Ukraine is doing well, and bravo to them. If they can get Kherson back and be in a stronger position to negotiate, bravo to them again. I certainly think we should keep arming them. But I don't think Ukraine can defeat the Russians, in the sense of totally smashing Russia's ability to make war, forcing regime change, or pushing them beyond all Ukraine's borders. I don't think they're going to get Crimea or the Donbass back.

Zelensky has, as I'm sure you know, offered negotiations several times, and has explicitly put Ukrainian neutrality on the table.

I think we may possibly see secret maneuvers about how to start talks in about December. There will be a lot of talk about western cowardice, softness, and defeatism. I don't care. By far the most important thing is to make sure there is no great power war.

szopeno said...

@David " By far the most important thing is to make sure there is no great power war."

Absolutely. I mean, I think western block most likely would win in the long run.
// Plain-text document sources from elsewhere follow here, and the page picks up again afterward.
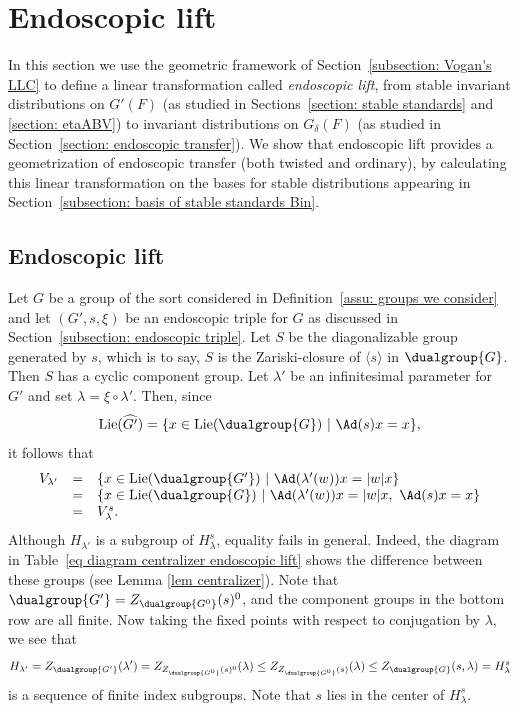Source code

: \documentclass[11pt,letterpaper]{amsart}
\numberwithin{equation}{section}
\begin{document}
\section{Endoscopic lift}\label{section: endoscopic lift}




In this section we use the geometric framework of Section~\ref{subsection: Vogan's LLC} to define a linear transformation called {\it endoscopic lift}, from stable invariant distributions on $G'(F)$ (as studied in Sections~\ref{section: stable standards} and \ref{section: etaABV}) to invariant distributions on $G_\delta(F)$ (as studied in Section~\ref{section: endoscopic transfer}). 
We show that endoscopic lift provides a geometrization of endoscopic transfer (both twisted and ordinary), by  calculating this linear transformation on the bases for stable distributions appearing in Section~\ref{subsection: basis of stable standards Bin}.

\subsection{Endoscopic lift}\label{subsection: Lift}

Let $G$ be a group of the sort considered in Definition~\ref{assu: groups we consider} and let
$(G',s, \xi)$ be an endoscopic triple for $G$ as discussed in Section~\ref{subsection: endoscopic triple}.
Let $S$ be the diagonalizable group generated by $s$, which is to say, $S$ is the Zariski-closure of $\langle s \rangle$ in $\dualgroup{G}$.
Then $S$ has a cyclic component group.
Let $\lambda'$ be an infinitesimal parameter for $G'$ and set $\lambda = \xi \circ \lambda'$. Then, since 
\[\textrm{Lie}(\widehat{G'})= \{ x \in \textrm{Lie}(\dualgroup{G})\ | \ \Ad(s)x=x\},\]
it follows that 
\[
\begin{array}{rcl}
V_{\lambda'}
&=& \{ x \in \textrm{Lie}(\dualgroup{G'})\ | \ \Ad(\lambda'(w))x=|w|x\} \\
&=& \{ x \in \textrm{Lie}(\dualgroup{G})\ | \ \Ad(\lambda'(w))x=|w|x,\ \Ad(s)x=x \} \\
&=& V_{\lambda}^{s}. 
\end{array}
\]
Although $H_{\lambda'}$ is a subgroup of $H_{\lambda}^{s}$, equality fails in general. Indeed, the diagram in Table~\ref{eq diagram centralizer endoscopic lift} shows the difference between these groups (see Lemma \ref{lem centralizer}).
Note that $\dualgroup{G'}= Z_{\dualgroup{G^0}}(s)^0$, and the component groups in the bottom row are all finite. Now taking the fixed points with respect to conjugation by $\lambda$, we see that 
\[ 
H_{\lambda'}= 
Z_{\dualgroup{G'}}(\lambda')
= Z_{Z_{{\dualgroup{G^0}}} (s)^0}(\lambda) \leq Z_{Z_{{\dualgroup{G^0}}} (s)}(\lambda)  \leq Z_{{\dualgroup{G}}} (s,\lambda) = H_{\lambda}^{s} \]
 is a sequence of finite index subgroups. Note that $s$ lies in the center of $ H_{\lambda}^{s}$. 
\end{document}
But the losses would be staggering and most likely me and my family would be among the first victims.

G. Verloren said...

Plan for selective tree cutting and controlled burns at Yosemite, intended to protect the Park landscape and especially the famous Sequoia Groves from catastrophic fire, is blocked by lawsuit from environmental groups.

It really boggles my mind how some environmental groups don't understand something as basic and fundamental to a healthy environment as controlled burns.

Native Americans were performing exactly such kinds of fire management on those exact same lands for thousands of years, but in the modern day we "can't interfere with nature"? Bullshit! We've already interfered with nature! These fires are the product of man-made climate change! We can either do small controlled burns, or lose the entire goddamn forest! Lesser of two evils!

I swear, you should have to demonstrate basic competency in environmentalism before being allowed to lobby about it. (The same should probably apply to all fields and topics, to be honest...)

G. Verloren said...

But I do sometimes get the sense that some Americans and Brits care a lot more about their dogs and cats than they do about other people.

People tend to care more about those who treat them well than those who don't. In my experience, dogs and cats are overall far more likely to treat you well than other people are.

There's also the factor of reduced agency - a great many of us favor the "underdog", understandably. Dogs and cats are stuck living in this world we've created, with little capacity to fend for themselves successfully, existing at the mercy of often cruel or neglectful humans who treat animals about as badly as they treat their fellow humans. Is it any wonder that many people feel compelled to stick up for these creatures who can't stick up for themselves?

G. Verloren said...

Russian recruit, home recovering from a shrapnel wound, reports that he was sent to the front after only five days of training.

This matches radio / phone intercepts I've read, complaining about how useless recruits were because they received just a few days of training.

Fun comparison - back in WWI, that bloody catastrophe where the inflexible generals just kept shoving ever more warm bodies into the meatgrinder - the average American Doughboy got a full six months of training before entering combat, and even in France the typical training was two months (or one month if being sent to a "quiet" part of the war).